◆ **Collected data**:
▽

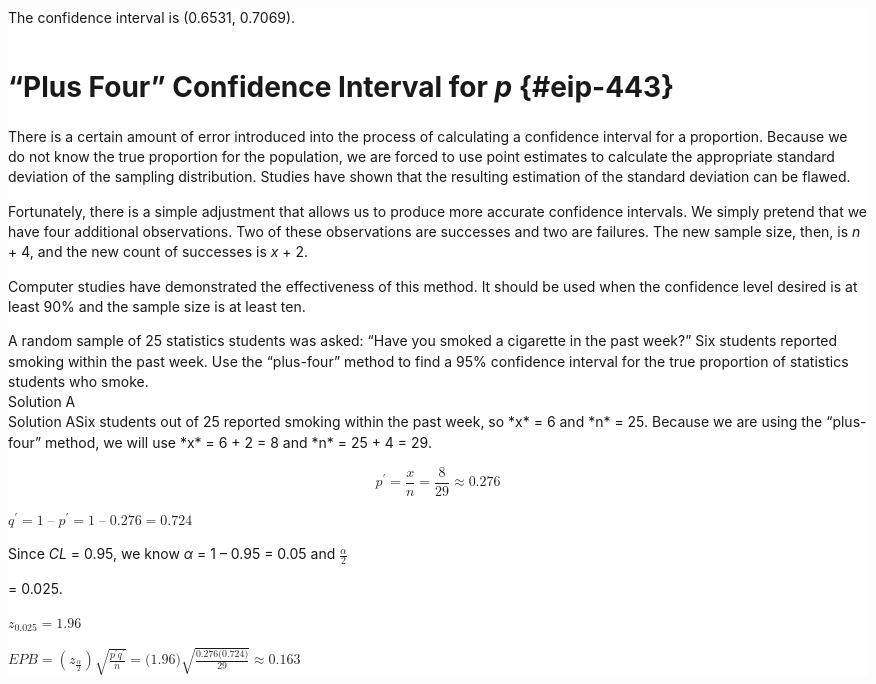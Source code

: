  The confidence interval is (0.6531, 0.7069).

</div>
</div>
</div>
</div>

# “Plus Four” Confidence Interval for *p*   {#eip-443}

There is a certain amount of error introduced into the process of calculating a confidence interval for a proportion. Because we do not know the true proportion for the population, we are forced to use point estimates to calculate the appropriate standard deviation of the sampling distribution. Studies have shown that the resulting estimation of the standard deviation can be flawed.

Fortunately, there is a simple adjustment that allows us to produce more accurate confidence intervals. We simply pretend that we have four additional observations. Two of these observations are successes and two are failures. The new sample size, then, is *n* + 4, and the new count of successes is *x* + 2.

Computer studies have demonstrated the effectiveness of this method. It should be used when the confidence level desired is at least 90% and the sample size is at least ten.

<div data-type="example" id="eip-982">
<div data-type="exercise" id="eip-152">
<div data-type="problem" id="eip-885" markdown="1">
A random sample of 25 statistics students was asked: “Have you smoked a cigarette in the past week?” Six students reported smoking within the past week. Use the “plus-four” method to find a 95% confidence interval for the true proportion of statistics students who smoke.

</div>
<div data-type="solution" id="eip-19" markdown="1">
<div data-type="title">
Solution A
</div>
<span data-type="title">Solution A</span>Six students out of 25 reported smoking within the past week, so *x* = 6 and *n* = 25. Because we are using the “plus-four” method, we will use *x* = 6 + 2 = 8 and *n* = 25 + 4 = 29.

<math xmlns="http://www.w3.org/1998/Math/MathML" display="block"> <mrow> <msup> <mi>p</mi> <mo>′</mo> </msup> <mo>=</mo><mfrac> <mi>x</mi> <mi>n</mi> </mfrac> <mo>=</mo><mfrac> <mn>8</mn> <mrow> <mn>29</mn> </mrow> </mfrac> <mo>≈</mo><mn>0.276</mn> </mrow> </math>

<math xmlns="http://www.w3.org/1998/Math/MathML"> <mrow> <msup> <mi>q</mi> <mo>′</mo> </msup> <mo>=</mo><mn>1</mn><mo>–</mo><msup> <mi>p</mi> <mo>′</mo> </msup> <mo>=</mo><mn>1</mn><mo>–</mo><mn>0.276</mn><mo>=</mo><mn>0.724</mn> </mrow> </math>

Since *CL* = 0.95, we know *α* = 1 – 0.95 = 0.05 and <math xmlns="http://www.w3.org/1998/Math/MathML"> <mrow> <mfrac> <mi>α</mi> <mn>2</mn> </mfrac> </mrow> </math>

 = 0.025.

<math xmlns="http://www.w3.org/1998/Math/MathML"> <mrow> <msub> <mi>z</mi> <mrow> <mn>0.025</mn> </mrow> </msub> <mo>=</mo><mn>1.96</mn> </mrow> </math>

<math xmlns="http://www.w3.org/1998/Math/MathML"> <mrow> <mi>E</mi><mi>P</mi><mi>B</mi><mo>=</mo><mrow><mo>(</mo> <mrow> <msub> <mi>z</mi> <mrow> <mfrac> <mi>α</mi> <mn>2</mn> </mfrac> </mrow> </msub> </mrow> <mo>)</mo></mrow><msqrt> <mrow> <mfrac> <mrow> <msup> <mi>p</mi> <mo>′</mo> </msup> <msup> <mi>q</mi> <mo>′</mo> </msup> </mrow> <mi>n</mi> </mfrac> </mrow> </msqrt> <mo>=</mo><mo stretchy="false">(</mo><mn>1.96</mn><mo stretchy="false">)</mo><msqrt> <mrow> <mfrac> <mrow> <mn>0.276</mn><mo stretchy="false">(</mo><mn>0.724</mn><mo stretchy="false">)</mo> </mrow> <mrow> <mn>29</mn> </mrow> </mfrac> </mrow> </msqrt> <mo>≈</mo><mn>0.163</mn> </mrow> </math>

△
▽

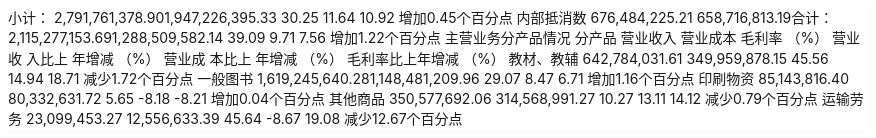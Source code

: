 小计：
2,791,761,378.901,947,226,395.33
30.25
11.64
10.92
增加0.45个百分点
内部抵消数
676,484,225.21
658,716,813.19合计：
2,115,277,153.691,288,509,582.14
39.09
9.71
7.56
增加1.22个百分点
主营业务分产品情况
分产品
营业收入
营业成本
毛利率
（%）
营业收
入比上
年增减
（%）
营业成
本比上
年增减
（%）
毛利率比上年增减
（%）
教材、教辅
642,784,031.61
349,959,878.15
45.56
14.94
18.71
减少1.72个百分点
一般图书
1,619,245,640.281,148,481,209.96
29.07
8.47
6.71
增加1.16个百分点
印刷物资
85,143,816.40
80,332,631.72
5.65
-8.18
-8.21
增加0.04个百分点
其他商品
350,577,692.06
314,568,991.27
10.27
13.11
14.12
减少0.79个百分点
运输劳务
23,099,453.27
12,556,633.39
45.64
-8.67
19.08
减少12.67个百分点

△

◆ **What is required**:
Each line holding the word "title" must be copied from the data.

◆ **Task result**:
<div data-type="title">
<span data-type="title">Solution A</span>Six students out of 25 reported smoking within the past week, so *x* = 6 and *n* = 25. Because we are using the “plus-four” method, we will use *x* = 6 + 2 = 8 and *n* = 25 + 4 = 29.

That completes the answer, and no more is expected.